_EXERCISE INSTRUCTIONS_
Where an image appears in the data, omit it and reproduce the rest exactly.
*** RECORDS TO USE ***
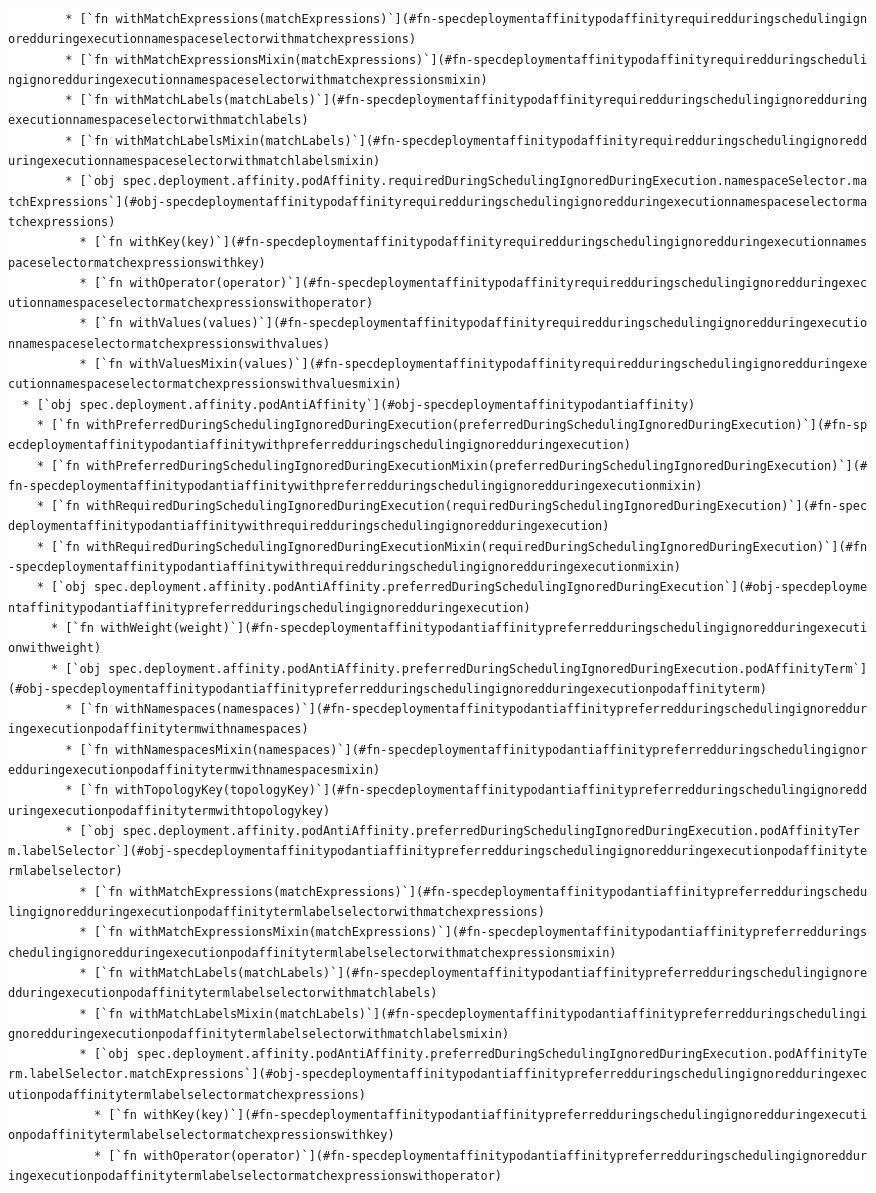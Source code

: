             * [`fn withMatchExpressions(matchExpressions)`](#fn-specdeploymentaffinitypodaffinityrequiredduringschedulingignoredduringexecutionnamespaceselectorwithmatchexpressions)
            * [`fn withMatchExpressionsMixin(matchExpressions)`](#fn-specdeploymentaffinitypodaffinityrequiredduringschedulingignoredduringexecutionnamespaceselectorwithmatchexpressionsmixin)
            * [`fn withMatchLabels(matchLabels)`](#fn-specdeploymentaffinitypodaffinityrequiredduringschedulingignoredduringexecutionnamespaceselectorwithmatchlabels)
            * [`fn withMatchLabelsMixin(matchLabels)`](#fn-specdeploymentaffinitypodaffinityrequiredduringschedulingignoredduringexecutionnamespaceselectorwithmatchlabelsmixin)
            * [`obj spec.deployment.affinity.podAffinity.requiredDuringSchedulingIgnoredDuringExecution.namespaceSelector.matchExpressions`](#obj-specdeploymentaffinitypodaffinityrequiredduringschedulingignoredduringexecutionnamespaceselectormatchexpressions)
              * [`fn withKey(key)`](#fn-specdeploymentaffinitypodaffinityrequiredduringschedulingignoredduringexecutionnamespaceselectormatchexpressionswithkey)
              * [`fn withOperator(operator)`](#fn-specdeploymentaffinitypodaffinityrequiredduringschedulingignoredduringexecutionnamespaceselectormatchexpressionswithoperator)
              * [`fn withValues(values)`](#fn-specdeploymentaffinitypodaffinityrequiredduringschedulingignoredduringexecutionnamespaceselectormatchexpressionswithvalues)
              * [`fn withValuesMixin(values)`](#fn-specdeploymentaffinitypodaffinityrequiredduringschedulingignoredduringexecutionnamespaceselectormatchexpressionswithvaluesmixin)
      * [`obj spec.deployment.affinity.podAntiAffinity`](#obj-specdeploymentaffinitypodantiaffinity)
        * [`fn withPreferredDuringSchedulingIgnoredDuringExecution(preferredDuringSchedulingIgnoredDuringExecution)`](#fn-specdeploymentaffinitypodantiaffinitywithpreferredduringschedulingignoredduringexecution)
        * [`fn withPreferredDuringSchedulingIgnoredDuringExecutionMixin(preferredDuringSchedulingIgnoredDuringExecution)`](#fn-specdeploymentaffinitypodantiaffinitywithpreferredduringschedulingignoredduringexecutionmixin)
        * [`fn withRequiredDuringSchedulingIgnoredDuringExecution(requiredDuringSchedulingIgnoredDuringExecution)`](#fn-specdeploymentaffinitypodantiaffinitywithrequiredduringschedulingignoredduringexecution)
        * [`fn withRequiredDuringSchedulingIgnoredDuringExecutionMixin(requiredDuringSchedulingIgnoredDuringExecution)`](#fn-specdeploymentaffinitypodantiaffinitywithrequiredduringschedulingignoredduringexecutionmixin)
        * [`obj spec.deployment.affinity.podAntiAffinity.preferredDuringSchedulingIgnoredDuringExecution`](#obj-specdeploymentaffinitypodantiaffinitypreferredduringschedulingignoredduringexecution)
          * [`fn withWeight(weight)`](#fn-specdeploymentaffinitypodantiaffinitypreferredduringschedulingignoredduringexecutionwithweight)
          * [`obj spec.deployment.affinity.podAntiAffinity.preferredDuringSchedulingIgnoredDuringExecution.podAffinityTerm`](#obj-specdeploymentaffinitypodantiaffinitypreferredduringschedulingignoredduringexecutionpodaffinityterm)
            * [`fn withNamespaces(namespaces)`](#fn-specdeploymentaffinitypodantiaffinitypreferredduringschedulingignoredduringexecutionpodaffinitytermwithnamespaces)
            * [`fn withNamespacesMixin(namespaces)`](#fn-specdeploymentaffinitypodantiaffinitypreferredduringschedulingignoredduringexecutionpodaffinitytermwithnamespacesmixin)
            * [`fn withTopologyKey(topologyKey)`](#fn-specdeploymentaffinitypodantiaffinitypreferredduringschedulingignoredduringexecutionpodaffinitytermwithtopologykey)
            * [`obj spec.deployment.affinity.podAntiAffinity.preferredDuringSchedulingIgnoredDuringExecution.podAffinityTerm.labelSelector`](#obj-specdeploymentaffinitypodantiaffinitypreferredduringschedulingignoredduringexecutionpodaffinitytermlabelselector)
              * [`fn withMatchExpressions(matchExpressions)`](#fn-specdeploymentaffinitypodantiaffinitypreferredduringschedulingignoredduringexecutionpodaffinitytermlabelselectorwithmatchexpressions)
              * [`fn withMatchExpressionsMixin(matchExpressions)`](#fn-specdeploymentaffinitypodantiaffinitypreferredduringschedulingignoredduringexecutionpodaffinitytermlabelselectorwithmatchexpressionsmixin)
              * [`fn withMatchLabels(matchLabels)`](#fn-specdeploymentaffinitypodantiaffinitypreferredduringschedulingignoredduringexecutionpodaffinitytermlabelselectorwithmatchlabels)
              * [`fn withMatchLabelsMixin(matchLabels)`](#fn-specdeploymentaffinitypodantiaffinitypreferredduringschedulingignoredduringexecutionpodaffinitytermlabelselectorwithmatchlabelsmixin)
              * [`obj spec.deployment.affinity.podAntiAffinity.preferredDuringSchedulingIgnoredDuringExecution.podAffinityTerm.labelSelector.matchExpressions`](#obj-specdeploymentaffinitypodantiaffinitypreferredduringschedulingignoredduringexecutionpodaffinitytermlabelselectormatchexpressions)
                * [`fn withKey(key)`](#fn-specdeploymentaffinitypodantiaffinitypreferredduringschedulingignoredduringexecutionpodaffinitytermlabelselectormatchexpressionswithkey)
                * [`fn withOperator(operator)`](#fn-specdeploymentaffinitypodantiaffinitypreferredduringschedulingignoredduringexecutionpodaffinitytermlabelselectormatchexpressionswithoperator)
*** End of RECORDS TO USE ***
_WRITTEN SOLUTION_
Source code

:             * [`fn withMatchExpressions(matchExpressions)`](#fn-specdeploymentaffinitypodaffinityrequiredduringschedulingignoredduringexecutionnamespaceselectorwithmatchexpressions)
            * [`fn withMatchExpressionsMixin(matchExpressions)`](#fn-specdeploymentaffinitypodaffinityrequiredduringschedulingignoredduringexecutionnamespaceselectorwithmatchexpressionsmixin)
            * [`fn withMatchLabels(matchLabels)`](#fn-specdeploymentaffinitypodaffinityrequiredduringschedulingignoredduringexecutionnamespaceselectorwithmatchlabels)
            * [`fn withMatchLabelsMixin(matchLabels)`](#fn-specdeploymentaffinitypodaffinityrequiredduringschedulingignoredduringexecutionnamespaceselectorwithmatchlabelsmixin)
            * [`obj spec.deployment.affinity.podAffinity.requiredDuringSchedulingIgnoredDuringExecution.namespaceSelector.matchExpressions`](#obj-specdeploymentaffinitypodaffinityrequiredduringschedulingignoredduringexecutionnamespaceselectormatchexpressions)
              * [`fn withKey(key)`](#fn-specdeploymentaffinitypodaffinityrequiredduringschedulingignoredduringexecutionnamespaceselectormatchexpressionswithkey)
              * [`fn withOperator(operator)`](#fn-specdeploymentaffinitypodaffinityrequiredduringschedulingignoredduringexecutionnamespaceselectormatchexpressionswithoperator)
              * [`fn withValues(values)`](#fn-specdeploymentaffinitypodaffinityrequiredduringschedulingignoredduringexecutionnamespaceselectormatchexpressionswithvalues)
              * [`fn withValuesMixin(values)`](#fn-specdeploymentaffinitypodaffinityrequiredduringschedulingignoredduringexecutionnamespaceselectormatchexpressionswithvaluesmixin)
      * [`obj spec.deployment.affinity.podAntiAffinity`](#obj-specdeploymentaffinitypodantiaffinity)
        * [`fn withPreferredDuringSchedulingIgnoredDuringExecution(preferredDuringSchedulingIgnoredDuringExecution)`](#fn-specdeploymentaffinitypodantiaffinitywithpreferredduringschedulingignoredduringexecution)
        * [`fn withPreferredDuringSchedulingIgnoredDuringExecutionMixin(preferredDuringSchedulingIgnoredDuringExecution)`](#fn-specdeploymentaffinitypodantiaffinitywithpreferredduringschedulingignoredduringexecutionmixin)
        * [`fn withRequiredDuringSchedulingIgnoredDuringExecution(requiredDuringSchedulingIgnoredDuringExecution)`](#fn-specdeploymentaffinitypodantiaffinitywithrequiredduringschedulingignoredduringexecution)
        * [`fn withRequiredDuringSchedulingIgnoredDuringExecutionMixin(requiredDuringSchedulingIgnoredDuringExecution)`](#fn-specdeploymentaffinitypodantiaffinitywithrequiredduringschedulingignoredduringexecutionmixin)
        * [`obj spec.deployment.affinity.podAntiAffinity.preferredDuringSchedulingIgnoredDuringExecution`](#obj-specdeploymentaffinitypodantiaffinitypreferredduringschedulingignoredduringexecution)
          * [`fn withWeight(weight)`](#fn-specdeploymentaffinitypodantiaffinitypreferredduringschedulingignoredduringexecutionwithweight)
          * [`obj spec.deployment.affinity.podAntiAffinity.preferredDuringSchedulingIgnoredDuringExecution.podAffinityTerm`](#obj-specdeploymentaffinitypodantiaffinitypreferredduringschedulingignoredduringexecutionpodaffinityterm)
            * [`fn withNamespaces(namespaces)`](#fn-specdeploymentaffinitypodantiaffinitypreferredduringschedulingignoredduringexecutionpodaffinitytermwithnamespaces)
            * [`fn withNamespacesMixin(namespaces)`](#fn-specdeploymentaffinitypodantiaffinitypreferredduringschedulingignoredduringexecutionpodaffinitytermwithnamespacesmixin)
            * [`fn withTopologyKey(topologyKey)`](#fn-specdeploymentaffinitypodantiaffinitypreferredduringschedulingignoredduringexecutionpodaffinitytermwithtopologykey)
            * [`obj spec.deployment.affinity.podAntiAffinity.preferredDuringSchedulingIgnoredDuringExecution.podAffinityTerm.labelSelector`](#obj-specdeploymentaffinitypodantiaffinitypreferredduringschedulingignoredduringexecutionpodaffinitytermlabelselector)
              * [`fn withMatchExpressions(matchExpressions)`](#fn-specdeploymentaffinitypodantiaffinitypreferredduringschedulingignoredduringexecutionpodaffinitytermlabelselectorwithmatchexpressions)
              * [`fn withMatchExpressionsMixin(matchExpressions)`](#fn-specdeploymentaffinitypodantiaffinitypreferredduringschedulingignoredduringexecutionpodaffinitytermlabelselectorwithmatchexpressionsmixin)
              * [`fn withMatchLabels(matchLabels)`](#fn-specdeploymentaffinitypodantiaffinitypreferredduringschedulingignoredduringexecutionpodaffinitytermlabelselectorwithmatchlabels)
              * [`fn withMatchLabelsMixin(matchLabels)`](#fn-specdeploymentaffinitypodantiaffinitypreferredduringschedulingignoredduringexecutionpodaffinitytermlabelselectorwithmatchlabelsmixin)
              * [`obj spec.deployment.affinity.podAntiAffinity.preferredDuringSchedulingIgnoredDuringExecution.podAffinityTerm.labelSelector.matchExpressions`](#obj-specdeploymentaffinitypodantiaffinitypreferredduringschedulingignoredduringexecutionpodaffinitytermlabelselectormatchexpressions)
                * [`fn withKey(key)`](#fn-specdeploymentaffinitypodantiaffinitypreferredduringschedulingignoredduringexecutionpodaffinitytermlabelselectormatchexpressionswithkey)
                * [`fn withOperator(operator)`](#fn-specdeploymentaffinitypodantiaffinitypreferredduringschedulingignoredduringexecutionpodaffinitytermlabelselectormatchexpressionswithoperator)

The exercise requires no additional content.